Concetti Chiave
- Il toyotismo emerge tra gli anni '50 e '75 come un nuovo modello di organizzazione del lavoro nel settore automobilistico, superando la produzione standardizzata con un approccio just in time.
- Il marketing gioca un ruolo fondamentale nel toyotismo, aiutando le imprese a comprendere i gusti del pubblico e a concentrare la produzione in base alle reali esigenze del mercato.
- La formazione professionale e gli incentivi per i lavoratori sono essenziali nel toyotismo, promuovendo l'autonomia e la motivazione attraverso il miglioramento continuo, noto come kaizen.
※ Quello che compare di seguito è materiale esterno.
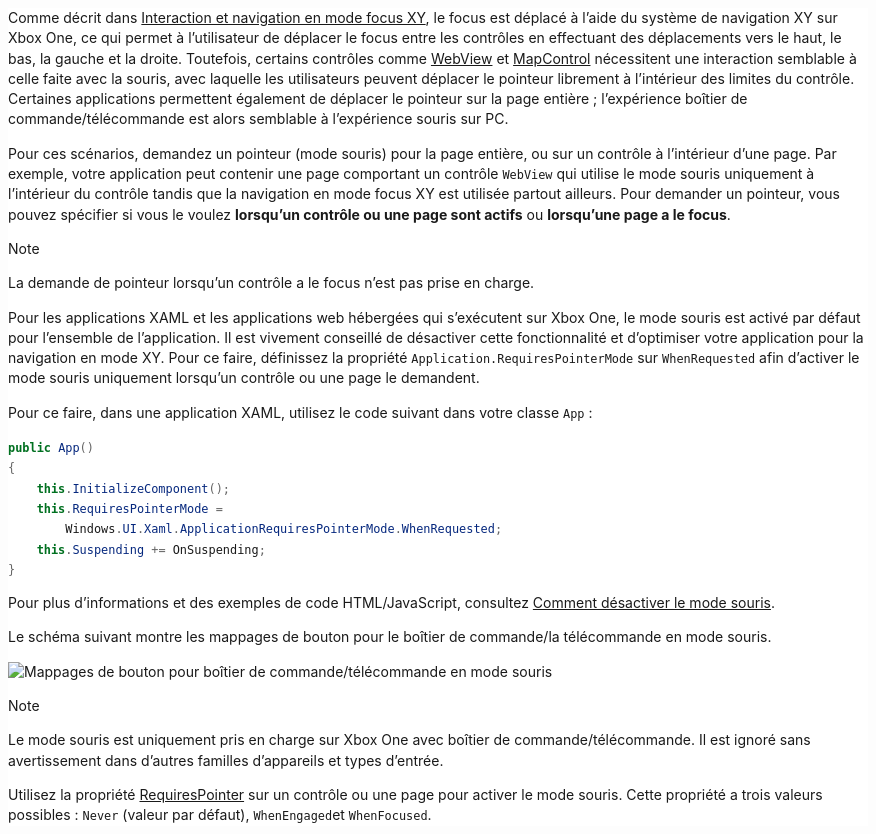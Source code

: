 Comme décrit dans [Interaction et navigation en mode focus XY](#xy-focus-navigation-and-interaction), le focus est déplacé à l’aide du système de navigation XY sur Xbox One, ce qui permet à l’utilisateur de déplacer le focus entre les contrôles en effectuant des déplacements vers le haut, le bas, la gauche et la droite.
Toutefois, certains contrôles comme [WebView](https://docs.microsoft.com/uwp/api/Windows.UI.Xaml.Controls.WebView) et [MapControl](https://docs.microsoft.com/uwp/api/Windows.UI.Xaml.Controls.Maps.MapControl) nécessitent une interaction semblable à celle faite avec la souris, avec laquelle les utilisateurs peuvent déplacer le pointeur librement à l’intérieur des limites du contrôle.
Certaines applications permettent également de déplacer le pointeur sur la page entière ; l’expérience boîtier de commande/télécommande est alors semblable à l’expérience souris sur PC.

Pour ces scénarios, demandez un pointeur (mode souris) pour la page entière, ou sur un contrôle à l’intérieur d’une page.
Par exemple, votre application peut contenir une page comportant un contrôle `WebView` qui utilise le mode souris uniquement à l’intérieur du contrôle tandis que la navigation en mode focus XY est utilisée partout ailleurs.
Pour demander un pointeur, vous pouvez spécifier si vous le voulez **lorsqu’un contrôle ou une page sont actifs** ou **lorsqu’une page a le focus**.

> [!NOTE]
> La demande de pointeur lorsqu’un contrôle a le focus n’est pas prise en charge.

Pour les applications XAML et les applications web hébergées qui s’exécutent sur Xbox One, le mode souris est activé par défaut pour l’ensemble de l’application. Il est vivement conseillé de désactiver cette fonctionnalité et d’optimiser votre application pour la navigation en mode XY. Pour ce faire, définissez la propriété `Application.RequiresPointerMode` sur `WhenRequested` afin d’activer le mode souris uniquement lorsqu’un contrôle ou une page le demandent.

Pour ce faire, dans une application XAML, utilisez le code suivant dans votre classe `App` :

```csharp
public App()
{
    this.InitializeComponent();
    this.RequiresPointerMode =
        Windows.UI.Xaml.ApplicationRequiresPointerMode.WhenRequested;
    this.Suspending += OnSuspending;
}
```

Pour plus d’informations et des exemples de code HTML/JavaScript, consultez [Comment désactiver le mode souris](../../xbox-apps/how-to-disable-mouse-mode.md).

Le schéma suivant montre les mappages de bouton pour le boîtier de commande/la télécommande en mode souris.

![Mappages de bouton pour boîtier de commande/télécommande en mode souris](images/designing-for-tv/10ft_infographics_mouse-mode.png)

> [!NOTE]
> Le mode souris est uniquement pris en charge sur Xbox One avec boîtier de commande/télécommande. Il est ignoré sans avertissement dans d’autres familles d’appareils et types d’entrée.

Utilisez la propriété [RequiresPointer](https://docs.microsoft.com/uwp/api/windows.ui.xaml.controls.requirespointer) sur un contrôle ou une page pour activer le mode souris. Cette propriété a trois valeurs possibles : `Never` (valeur par défaut), `WhenEngaged`et `WhenFocused`.

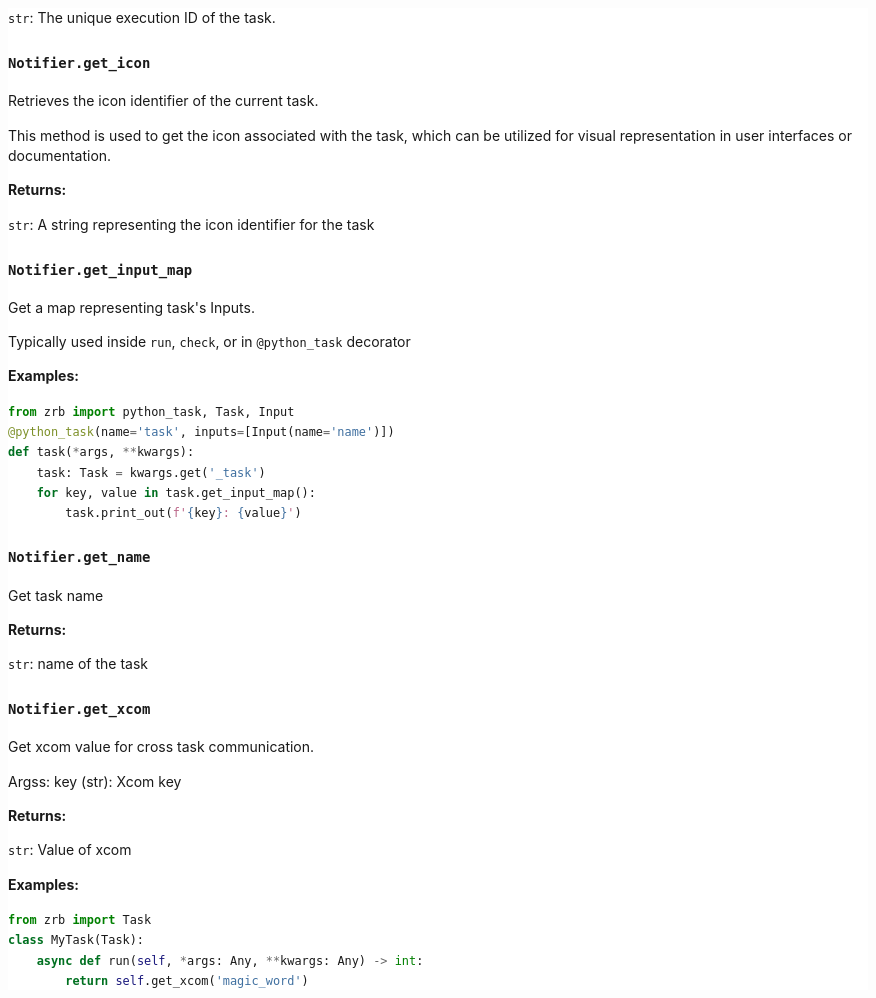 `str`: The unique execution ID of the task.

### `Notifier.get_icon`

Retrieves the icon identifier of the current task.

This method is used to get the icon associated with the task, which can be utilized for
visual representation in user interfaces or documentation.

__Returns:__

`str`: A string representing the icon identifier for the task

### `Notifier.get_input_map`

Get a map representing task's Inputs.

Typically used inside `run`, `check`, or in `@python_task` decorator

__Examples:__

```python
from zrb import python_task, Task, Input
@python_task(name='task', inputs=[Input(name='name')])
def task(*args, **kwargs):
    task: Task = kwargs.get('_task')
    for key, value in task.get_input_map():
        task.print_out(f'{key}: {value}')
```


### `Notifier.get_name`

Get task name

__Returns:__

`str`: name of the task

### `Notifier.get_xcom`

Get xcom value for cross task communication.

Argss:
key (str): Xcom key

__Returns:__

`str`: Value of xcom

__Examples:__

```python
from zrb import Task
class MyTask(Task):
    async def run(self, *args: Any, **kwargs: Any) -> int:
        return self.get_xcom('magic_word')
```
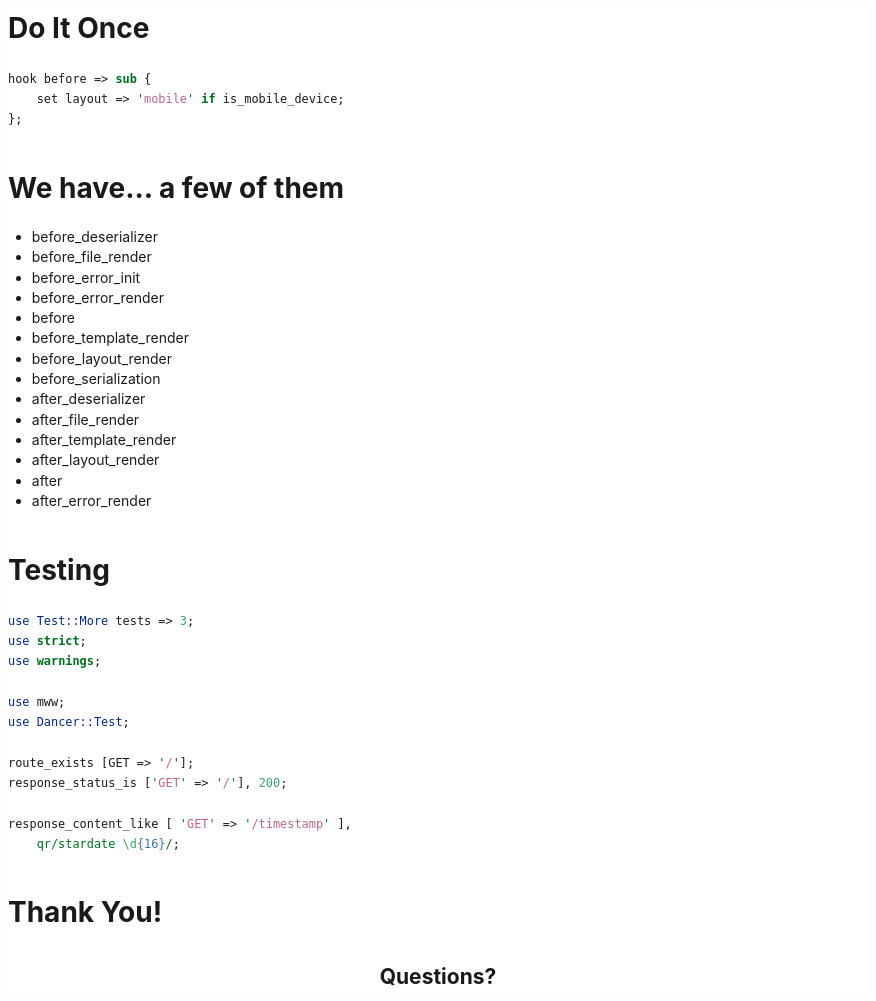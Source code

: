 # Do It Once

``` perl
hook before => sub {
    set layout => 'mobile' if is_mobile_device;
};
```

# We have... a few of them

* before_deserializer
* before_file_render
* before_error_init
* before_error_render
* before
* before_template_render
* before_layout_render
* before_serialization
* after_deserializer
* after_file_render
* after_template_render
* after_layout_render
* after
* after_error_render

# Testing

``` perl
use Test::More tests => 3;
use strict;
use warnings;

use mww;
use Dancer::Test;

route_exists [GET => '/'];
response_status_is ['GET' => '/'], 200;

response_content_like [ 'GET' => '/timestamp' ], 
    qr/stardate \d{16}/;
```


# Thank You!

<div class="vcenter">

<h2 align="center">Questions?</h2>

</div>


[rack]: http://en.wikipedia.org/wiki/Rack_%28web_server_interface%29
[wf]: https://metacpan.org/release/App-Wallflower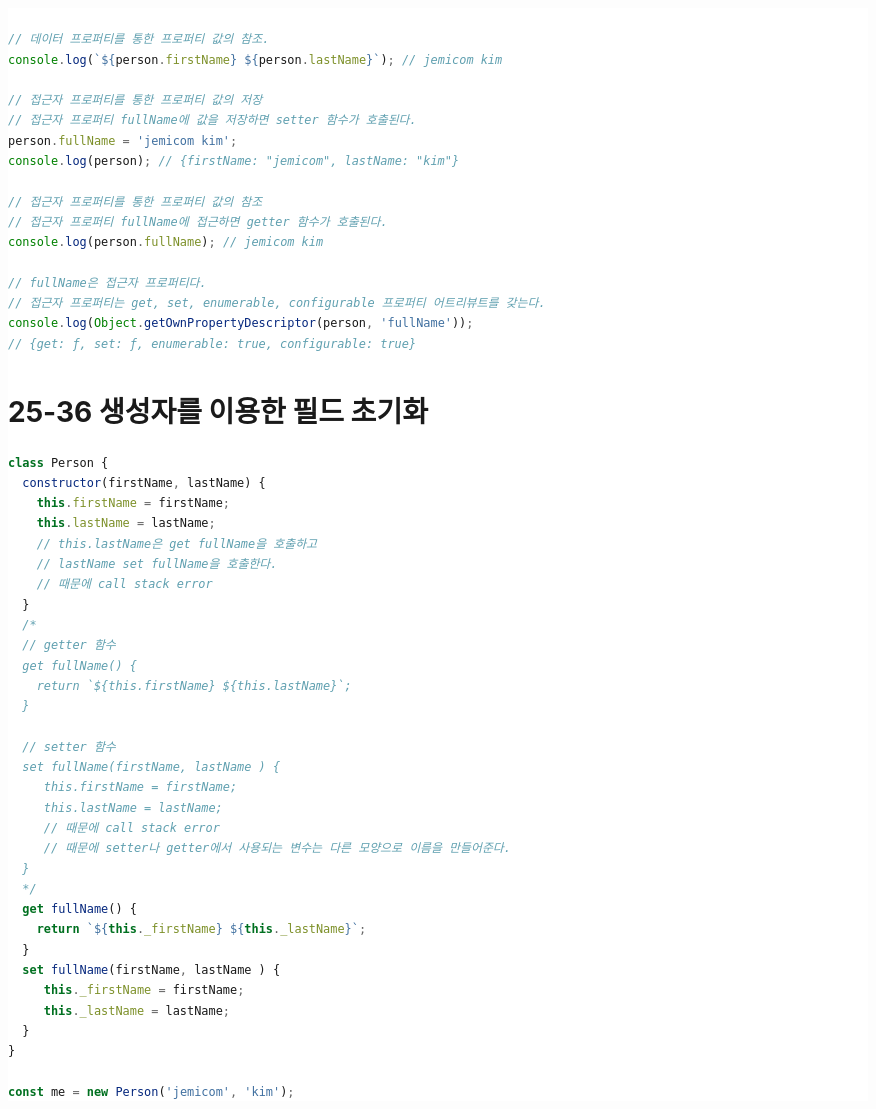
 ```javascript

// 데이터 프로퍼티를 통한 프로퍼티 값의 참조.
console.log(`${person.firstName} ${person.lastName}`); // jemicom kim

// 접근자 프로퍼티를 통한 프로퍼티 값의 저장
// 접근자 프로퍼티 fullName에 값을 저장하면 setter 함수가 호출된다.
person.fullName = 'jemicom kim';
console.log(person); // {firstName: "jemicom", lastName: "kim"}

// 접근자 프로퍼티를 통한 프로퍼티 값의 참조
// 접근자 프로퍼티 fullName에 접근하면 getter 함수가 호출된다.
console.log(person.fullName); // jemicom kim

// fullName은 접근자 프로퍼티다.
// 접근자 프로퍼티는 get, set, enumerable, configurable 프로퍼티 어트리뷰트를 갖는다.
console.log(Object.getOwnPropertyDescriptor(person, 'fullName'));
// {get: ƒ, set: ƒ, enumerable: true, configurable: true}
```

# 25-36  생성자를 이용한 필드 초기화
```javascript
class Person {
  constructor(firstName, lastName) {
    this.firstName = firstName;
    this.lastName = lastName;
    // this.lastName은 get fullName을 호출하고 
    // lastName set fullName을 호출한다. 
    // 때문에 call stack error
  }
  /*
  // getter 함수
  get fullName() {
    return `${this.firstName} ${this.lastName}`;
  }

  // setter 함수
  set fullName(firstName, lastName ) {
     this.firstName = firstName;
     this.lastName = lastName;
     // 때문에 call stack error
     // 때문에 setter나 getter에서 사용되는 변수는 다른 모양으로 이름을 만들어준다. 
  }
  */
  get fullName() {
    return `${this._firstName} ${this._lastName}`;
  }
  set fullName(firstName, lastName ) {
     this._firstName = firstName;
     this._lastName = lastName;
  }
}

const me = new Person('jemicom', 'kim');

```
- Il toyotismo è soggetto a critiche, in particolare per le sue pratiche di gestione delle risorse umane, che enfatizzano il rapporto individuale tra direzione e dipendenti.
- Il decentramento delle filiere produttive nel postfordismo ha impatti significativi sui lavoratori, creando condizioni di lavoro più precarie e contratti meno favorevoli nelle piccole imprese.
Quali sono le origini del toyotismo?
Il nuovo modello di organizzazione del lavoro emerge tra gli anni ’50 e ’75 in un contesto metalmeccanico legato alla produzione di automobili: il toyotismo.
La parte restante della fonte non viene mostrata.